Erstaunt sah er sie an. Patrick hatte mit Vielem gerechnet. Seit Stunden war er im Regen unterwegs und wurde überall abgewiesen. Wenn man einen Rechtsverdreher brauchte, waren Termine in Dublin nur in einem Acht Wochen Turnus möglich. Und jetzt, hier, sollte er innerhalb einer viertel Stunde einen bekommen. Erstaunen und Freude, doch noch Erfolg zu haben, mischten sich in seine Antwort.
"Ja. Ich nehme den Termin."
"Möchten Sie eine Tasse Kaffee, solange Sie warten?", erkundigte sich Lucy. Der Mann tat ihr leid. Er sah furchtbar aus, in seinen durch und durch nassen Klamotten.
"Ja gerne, Miss, wie heißen Sie eigentlich?" Patrick klang jetzt freundlicher. Lucy zeigte mit dem Finger auf das kleine Schildchen, welches zwischen den Ordnern kaum zu sehen war.
"Gut. Lucy White. Ich würde mich über eine Tasse heißen Kaffee von Ihnen wirklich freuen, während ich warte." Patrick lächelte. Es war das erste Mal seit Tagen.
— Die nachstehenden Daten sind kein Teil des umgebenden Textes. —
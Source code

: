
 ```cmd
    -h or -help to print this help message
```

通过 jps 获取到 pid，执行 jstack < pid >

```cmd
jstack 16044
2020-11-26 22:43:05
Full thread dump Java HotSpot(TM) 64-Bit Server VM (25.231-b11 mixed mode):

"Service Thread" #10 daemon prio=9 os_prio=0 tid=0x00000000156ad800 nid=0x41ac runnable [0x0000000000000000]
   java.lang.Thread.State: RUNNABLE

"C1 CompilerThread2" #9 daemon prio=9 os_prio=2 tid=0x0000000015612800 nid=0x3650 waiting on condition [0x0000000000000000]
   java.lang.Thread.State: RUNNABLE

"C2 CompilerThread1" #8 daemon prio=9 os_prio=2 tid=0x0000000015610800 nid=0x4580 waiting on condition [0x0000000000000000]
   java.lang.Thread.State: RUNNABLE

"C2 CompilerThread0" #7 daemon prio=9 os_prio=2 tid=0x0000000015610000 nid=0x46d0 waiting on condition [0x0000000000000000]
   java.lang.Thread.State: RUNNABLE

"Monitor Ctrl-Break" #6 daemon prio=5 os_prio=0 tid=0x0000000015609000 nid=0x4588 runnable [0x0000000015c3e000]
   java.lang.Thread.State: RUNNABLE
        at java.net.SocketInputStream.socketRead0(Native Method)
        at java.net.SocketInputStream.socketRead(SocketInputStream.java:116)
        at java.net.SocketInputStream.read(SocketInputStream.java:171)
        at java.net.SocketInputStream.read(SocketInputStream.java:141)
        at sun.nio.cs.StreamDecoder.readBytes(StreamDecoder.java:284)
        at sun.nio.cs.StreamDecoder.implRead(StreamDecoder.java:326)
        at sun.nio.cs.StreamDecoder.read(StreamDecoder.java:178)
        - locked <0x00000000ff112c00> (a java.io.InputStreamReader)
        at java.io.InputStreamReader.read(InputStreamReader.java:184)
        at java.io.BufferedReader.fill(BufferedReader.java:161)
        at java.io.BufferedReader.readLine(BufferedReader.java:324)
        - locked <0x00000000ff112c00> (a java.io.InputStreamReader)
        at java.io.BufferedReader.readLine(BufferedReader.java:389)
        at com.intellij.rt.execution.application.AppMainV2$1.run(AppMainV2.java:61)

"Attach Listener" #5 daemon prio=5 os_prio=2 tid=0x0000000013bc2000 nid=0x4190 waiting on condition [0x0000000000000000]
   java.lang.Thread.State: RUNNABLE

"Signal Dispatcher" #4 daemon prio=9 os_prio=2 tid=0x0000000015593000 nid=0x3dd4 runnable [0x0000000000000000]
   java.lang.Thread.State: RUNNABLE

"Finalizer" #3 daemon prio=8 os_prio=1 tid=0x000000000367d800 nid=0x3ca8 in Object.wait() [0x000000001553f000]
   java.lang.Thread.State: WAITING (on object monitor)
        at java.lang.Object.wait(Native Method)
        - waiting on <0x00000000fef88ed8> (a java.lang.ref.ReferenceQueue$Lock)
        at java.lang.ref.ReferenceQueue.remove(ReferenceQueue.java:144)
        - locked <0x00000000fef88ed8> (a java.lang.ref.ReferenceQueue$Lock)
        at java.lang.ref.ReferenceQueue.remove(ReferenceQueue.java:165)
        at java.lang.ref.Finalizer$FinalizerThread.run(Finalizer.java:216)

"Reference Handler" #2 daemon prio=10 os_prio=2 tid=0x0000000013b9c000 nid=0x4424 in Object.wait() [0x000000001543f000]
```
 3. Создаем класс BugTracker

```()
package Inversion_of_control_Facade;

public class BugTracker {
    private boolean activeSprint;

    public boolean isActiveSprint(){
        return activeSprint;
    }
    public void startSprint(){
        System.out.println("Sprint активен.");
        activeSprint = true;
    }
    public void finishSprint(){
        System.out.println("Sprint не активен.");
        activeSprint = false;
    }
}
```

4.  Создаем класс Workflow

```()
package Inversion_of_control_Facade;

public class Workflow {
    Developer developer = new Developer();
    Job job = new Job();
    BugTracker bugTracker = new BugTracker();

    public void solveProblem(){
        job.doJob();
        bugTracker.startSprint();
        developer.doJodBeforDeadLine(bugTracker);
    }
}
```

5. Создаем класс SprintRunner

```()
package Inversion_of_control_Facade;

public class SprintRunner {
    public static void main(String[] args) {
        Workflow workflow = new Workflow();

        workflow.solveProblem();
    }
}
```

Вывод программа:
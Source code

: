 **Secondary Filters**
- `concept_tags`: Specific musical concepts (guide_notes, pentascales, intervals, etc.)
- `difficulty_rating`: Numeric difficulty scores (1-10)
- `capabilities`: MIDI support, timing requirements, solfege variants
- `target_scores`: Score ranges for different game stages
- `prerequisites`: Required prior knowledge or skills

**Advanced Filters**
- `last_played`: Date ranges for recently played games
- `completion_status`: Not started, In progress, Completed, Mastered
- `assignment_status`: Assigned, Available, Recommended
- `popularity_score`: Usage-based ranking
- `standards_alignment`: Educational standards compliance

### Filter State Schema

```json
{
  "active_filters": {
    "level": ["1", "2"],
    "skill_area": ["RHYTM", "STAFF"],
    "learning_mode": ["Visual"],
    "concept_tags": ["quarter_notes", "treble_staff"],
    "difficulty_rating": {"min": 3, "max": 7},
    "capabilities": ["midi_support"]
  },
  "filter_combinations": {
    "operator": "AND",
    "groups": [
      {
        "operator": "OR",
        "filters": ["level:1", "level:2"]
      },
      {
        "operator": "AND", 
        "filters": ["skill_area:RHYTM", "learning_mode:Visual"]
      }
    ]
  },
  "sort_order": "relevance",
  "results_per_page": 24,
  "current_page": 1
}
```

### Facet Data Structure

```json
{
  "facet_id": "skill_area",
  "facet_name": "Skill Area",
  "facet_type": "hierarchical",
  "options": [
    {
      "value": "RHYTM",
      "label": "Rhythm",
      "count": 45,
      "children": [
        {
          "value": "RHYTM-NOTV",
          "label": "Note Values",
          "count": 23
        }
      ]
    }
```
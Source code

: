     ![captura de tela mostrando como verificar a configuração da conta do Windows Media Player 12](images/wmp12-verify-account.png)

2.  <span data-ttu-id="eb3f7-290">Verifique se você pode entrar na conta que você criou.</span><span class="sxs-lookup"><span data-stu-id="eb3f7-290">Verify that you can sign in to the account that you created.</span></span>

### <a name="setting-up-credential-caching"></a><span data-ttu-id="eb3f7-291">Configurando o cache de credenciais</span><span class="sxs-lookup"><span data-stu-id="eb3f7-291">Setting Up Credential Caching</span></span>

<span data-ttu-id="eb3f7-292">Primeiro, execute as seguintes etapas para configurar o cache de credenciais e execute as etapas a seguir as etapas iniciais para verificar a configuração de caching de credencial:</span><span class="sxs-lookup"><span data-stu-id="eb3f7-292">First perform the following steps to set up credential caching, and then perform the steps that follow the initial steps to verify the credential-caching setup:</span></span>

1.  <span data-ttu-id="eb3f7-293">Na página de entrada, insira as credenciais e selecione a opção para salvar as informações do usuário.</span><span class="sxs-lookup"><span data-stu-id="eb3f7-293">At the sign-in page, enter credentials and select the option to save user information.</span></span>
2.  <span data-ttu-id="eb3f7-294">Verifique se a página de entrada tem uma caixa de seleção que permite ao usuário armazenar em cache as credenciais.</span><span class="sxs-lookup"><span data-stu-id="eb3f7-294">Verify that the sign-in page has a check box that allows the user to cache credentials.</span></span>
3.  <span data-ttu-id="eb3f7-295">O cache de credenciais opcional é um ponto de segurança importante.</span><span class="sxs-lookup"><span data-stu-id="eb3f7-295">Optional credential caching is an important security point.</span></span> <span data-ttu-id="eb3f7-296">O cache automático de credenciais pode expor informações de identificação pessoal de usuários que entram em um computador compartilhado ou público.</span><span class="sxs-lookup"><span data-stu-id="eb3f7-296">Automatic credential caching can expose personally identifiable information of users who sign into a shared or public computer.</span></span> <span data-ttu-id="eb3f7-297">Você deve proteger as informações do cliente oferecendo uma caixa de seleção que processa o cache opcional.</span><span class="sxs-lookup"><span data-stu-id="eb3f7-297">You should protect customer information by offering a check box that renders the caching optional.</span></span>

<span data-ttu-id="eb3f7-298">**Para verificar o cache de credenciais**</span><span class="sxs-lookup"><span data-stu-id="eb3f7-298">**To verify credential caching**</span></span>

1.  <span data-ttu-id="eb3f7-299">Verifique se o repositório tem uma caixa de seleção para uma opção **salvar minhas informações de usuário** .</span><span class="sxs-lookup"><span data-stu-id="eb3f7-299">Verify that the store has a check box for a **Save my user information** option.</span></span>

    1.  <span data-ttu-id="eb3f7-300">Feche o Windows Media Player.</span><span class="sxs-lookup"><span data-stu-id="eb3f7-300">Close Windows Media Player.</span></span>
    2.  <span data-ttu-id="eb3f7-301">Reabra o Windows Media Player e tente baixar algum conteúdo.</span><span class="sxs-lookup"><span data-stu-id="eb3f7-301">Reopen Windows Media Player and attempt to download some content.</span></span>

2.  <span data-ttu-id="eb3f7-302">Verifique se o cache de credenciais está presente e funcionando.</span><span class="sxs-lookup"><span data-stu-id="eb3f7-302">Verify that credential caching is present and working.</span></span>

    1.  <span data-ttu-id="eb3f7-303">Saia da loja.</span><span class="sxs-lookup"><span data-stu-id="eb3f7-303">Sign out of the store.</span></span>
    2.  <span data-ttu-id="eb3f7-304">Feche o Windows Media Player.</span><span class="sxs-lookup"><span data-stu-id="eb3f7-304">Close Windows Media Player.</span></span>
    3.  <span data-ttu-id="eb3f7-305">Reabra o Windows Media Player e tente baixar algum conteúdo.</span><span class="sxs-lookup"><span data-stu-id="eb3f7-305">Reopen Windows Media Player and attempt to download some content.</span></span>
Die junge Frau verschwand hinter einer Tür, um kurz darauf mit einer dampfenden Tasse Kaffee und einem Teller mit Keksen wieder aufzutauchen. Patrick ließ die heiße Flüssigkeit seine Kehle hinunterlaufen und schob sich einen der Cookies in den Mund. Gleichmäßig klackerte die Tastatur von Lucy, die sich wieder ihrer Arbeit zuwandte. Es hatte eine beruhigende Wirkung. Hier zu sitzen, in der trockenen Wärme, Kaffee zu trinken und Kekse zu essen. Langsam entspannte er sich und wurde ruhiger. Es roch angenehm nach Leder und Papier. Kurz schloss er die Augen und legte seinen Kopf in den Nacken.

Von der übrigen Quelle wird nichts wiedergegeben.